SUPPLIED DATA —
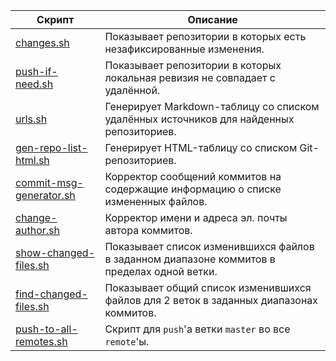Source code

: | Скрипт  | Описание |
| ------------- | ------------- |
| [changes.sh](changes.sh) | Показывает репозитории в которых есть незафиксированные изменения. |
| [push-if-need.sh](push-if-need.sh) | Показывает репозитории в которых локальная ревизия не совпадает с удалённой. |
| [urls.sh](urls.sh) | Генерирует Markdown-таблицу со списком удалённых источников для найденных репозиториев. |
| [gen-repo-list-html.sh](gen-repo-list-html.sh) | Генерирует HTML-таблицу со списком Git-репозиториев. |
| [commit-msg-generator.sh](commit-msg-generator.sh) | Корректор сообщений коммитов на содержащие информацию о списке измененных файлов. |
| [change-author.sh](change-author.sh) | Корректор имени и адреса эл. почты автора коммитов. |
| [show-changed-files.sh](show-changed-files.sh) | Показывает список изменившихся файлов в заданном диапазоне коммитов в пределах одной ветки. |
| [find-changed-files.sh](find-changed-files.sh) | Показывает общий список изменившихся файлов для 2 веток в заданных диапазонах коммитов. |
| [push-to-all-remotes.sh](push-to-all-remotes.sh) | Скрипт для ```push```'а ветки ```master``` во все ```remote```'ы. |
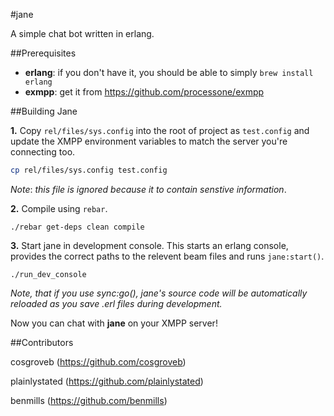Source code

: #jane

A simple chat bot written in erlang.

##Prerequisites

* **erlang**: if you don't have it, you should be able to simply `brew install erlang`
* **exmpp**:  get it from https://github.com/processone/exmpp

##Building Jane

**1.** Copy `rel/files/sys.config` into the root of project as `test.config`
and update the XMPP environment variables to match the server you're connecting
too.

```bash
cp rel/files/sys.config test.config
```
*Note*: *this file is ignored because it to contain senstive information*.

**2.** Compile using `rebar`.

```
./rebar get-deps clean compile
```

**3.** Start jane in development console. This starts an erlang console,
provides the correct paths to the relevent beam files and runs `jane:start()`.

```
./run_dev_console
```
*Note, that if you use sync:go(), jane's source code will be automatically
reloaded as you save .erl files during development.*


Now you can chat with **jane** on your XMPP server!

##Contributors

cosgroveb (https://github.com/cosgroveb)

plainlystated (https://github.com/plainlystated)

benmills (https://github.com/benmills)
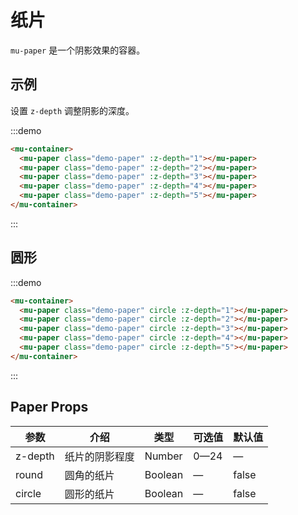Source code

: # 纸片

`mu-paper` 是一个阴影效果的容器。

## 示例

设置 `z-depth` 调整阴影的深度。

:::demo
```html
<mu-container>
  <mu-paper class="demo-paper" :z-depth="1"></mu-paper>
  <mu-paper class="demo-paper" :z-depth="2"></mu-paper>
  <mu-paper class="demo-paper" :z-depth="3"></mu-paper>
  <mu-paper class="demo-paper" :z-depth="4"></mu-paper>
  <mu-paper class="demo-paper" :z-depth="5"></mu-paper>
</mu-container>
```
:::


## 圆形

:::demo
```html
<mu-container>
  <mu-paper class="demo-paper" circle :z-depth="1"></mu-paper>
  <mu-paper class="demo-paper" circle :z-depth="2"></mu-paper>
  <mu-paper class="demo-paper" circle :z-depth="3"></mu-paper>
  <mu-paper class="demo-paper" circle :z-depth="4"></mu-paper>
  <mu-paper class="demo-paper" circle :z-depth="5"></mu-paper>
</mu-container>
```
:::

## Paper Props

| 参数 | 介绍 | 类型 | 可选值 | 默认值 |
|------|------|------|------|------|
| z-depth | 纸片的阴影程度 | Number | 0—24 | — |
| round | 圆角的纸片 | Boolean | — | false |
| circle | 圆形的纸片 | Boolean | — | false |

<style lang="css">
.demo-paper {
  display: inline-block;
  height: 100px;
  width: 100px;
  margin: 20px;
  text-align: center;
}
</style>

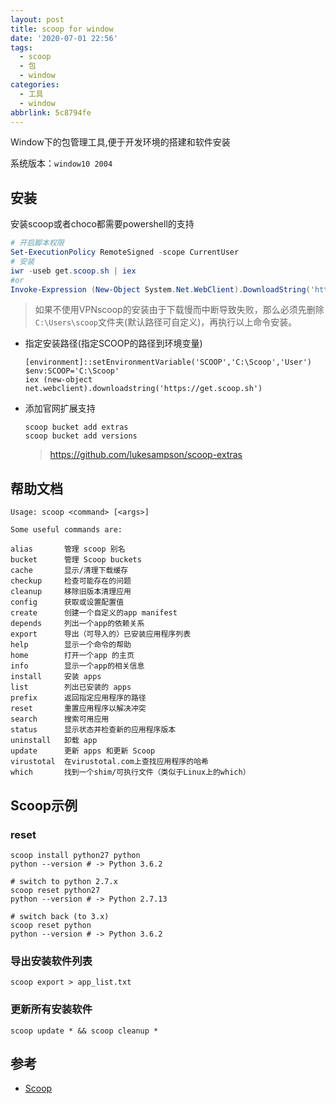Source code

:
 ```yaml
---
layout: post
title: scoop for window
date: '2020-07-01 22:56'
tags:
  - scoop
  - 包
  - window
categories:
  - 工具
  - window
abbrlink: 5c8794fe
---
```


Window下的包管理工具,便于开发环境的搭建和软件安装

<!--more-->

系统版本：`window10 2004`

## 安装

安装scoop或者choco都需要powershell的支持

```powershell
# 开启脚本权限
Set-ExecutionPolicy RemoteSigned -scope CurrentUser
# 安装
iwr -useb get.scoop.sh | iex
#or
Invoke-Expression (New-Object System.Net.WebClient).DownloadString('https://get.scoop.sh')
```

> 如果不使用VPNscoop的安装由于下载慢而中断导致失败，那么必须先删除`C:\Users\scoop`文件夹(默认路径可自定义)，再执行以上命令安装。

- 指定安装路径(指定SCOOP的路径到环境变量)

  ```
  [environment]::setEnvironmentVariable('SCOOP','C:\Scoop','User')
  $env:SCOOP='C:\Scoop'
  iex (new-object net.webclient).downloadstring('https://get.scoop.sh')
  ```

- 添加官网扩展支持

  ```
  scoop bucket add extras
  scoop bucket add versions
  ```

  > https://github.com/lukesampson/scoop-extras

## 帮助文档

```powershaell
Usage: scoop <command> [<args>]

Some useful commands are:

alias       管理 scoop 别名
bucket      管理 Scoop buckets
cache       显示/清理下载缓存
checkup     检查可能存在的问题
cleanup     移除旧版本清理应用
config      获取或设置配置值
create      创建一个自定义的app manifest
depends     列出一个app的依赖关系
export      导出（可导入的）已安装应用程序列表
help        显示一个命令的帮助
home        打开一个app 的主页
info        显示一个app的相关信息
install     安装 apps
list        列出已安装的 apps
prefix      返回指定应用程序的路径
reset       重置应用程序以解决冲突
search      搜索可用应用
status      显示状态并检查新的应用程序版本
uninstall   卸载 app
update      更新 apps 和更新 Scoop
virustotal  在virustotal.com上查找应用程序的哈希
which       找到一个shim/可执行文件（类似于Linux上的which）
```

## Scoop示例

### reset

```
scoop install python27 python
python --version # -> Python 3.6.2

# switch to python 2.7.x
scoop reset python27
python --version # -> Python 2.7.13

# switch back (to 3.x)
scoop reset python
python --version # -> Python 3.6.2
```

### 导出安装软件列表

```
scoop export > app_list.txt
```

### 更新所有安装软件

```
scoop update * && scoop cleanup *
```

## 参考

- [Scoop](https://scoop.sh/)
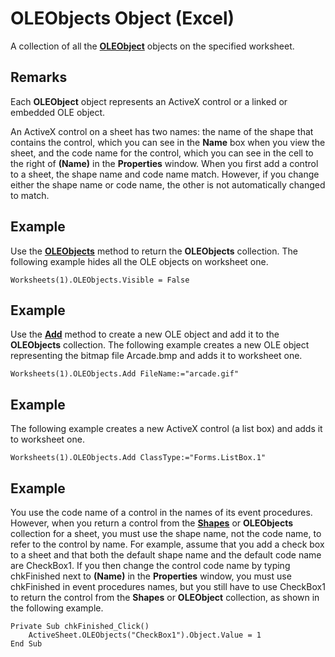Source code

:
# OLEObjects Object (Excel)

A collection of all the  **[OLEObject](bc3ef12d-1531-6c21-71ab-3df6bb851f3b.md)** objects on the specified worksheet.


## Remarks

 Each **OLEObject** object represents an ActiveX control or a linked or embedded OLE object.

An ActiveX control on a sheet has two names: the name of the shape that contains the control, which you can see in the  **Name** box when you view the sheet, and the code name for the control, which you can see in the cell to the right of **(Name)** in the **Properties** window. When you first add a control to a sheet, the shape name and code name match. However, if you change either the shape name or code name, the other is not automatically changed to match.


## Example

Use the  **[OLEObjects](3f178081-2a42-a751-ae79-8ca149d8ec45.md)** method to return the **OLEObjects** collection. The following example hides all the OLE objects on worksheet one.


```
Worksheets(1).OLEObjects.Visible = False
```


## Example

Use the  **[Add](2acd369f-6dd6-0e0e-043c-a691796659a9.md)** method to create a new OLE object and add it to the **OLEObjects** collection. The following example creates a new OLE object representing the bitmap file Arcade.bmp and adds it to worksheet one.


```
Worksheets(1).OLEObjects.Add FileName:="arcade.gif"
```


## Example

The following example creates a new ActiveX control (a list box) and adds it to worksheet one.


```
Worksheets(1).OLEObjects.Add ClassType:="Forms.ListBox.1"
```


## Example

You use the code name of a control in the names of its event procedures. However, when you return a control from the  **[Shapes](f9c6548c-d028-1b70-a11c-c4b45ff19177.md)** or **OLEObjects** collection for a sheet, you must use the shape name, not the code name, to refer to the control by name. For example, assume that you add a check box to a sheet and that both the default shape name and the default code name are CheckBox1. If you then change the control code name by typing chkFinished next to **(Name)** in the **Properties** window, you must use chkFinished in event procedures names, but you still have to use CheckBox1 to return the control from the **Shapes** or **OLEObject** collection, as shown in the following example.


```
Private Sub chkFinished_Click()
    ActiveSheet.OLEObjects("CheckBox1").Object.Value = 1
End Sub
```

ACTION ITEM — Among the entries above, find every line holding "Корректор" and copy it.

THE COMPLETED TASK —
| [commit-msg-generator.sh](commit-msg-generator.sh) | Корректор сообщений коммитов на содержащие информацию о списке измененных файлов. |
| [change-author.sh](change-author.sh) | Корректор имени и адреса эл. почты автора коммитов. |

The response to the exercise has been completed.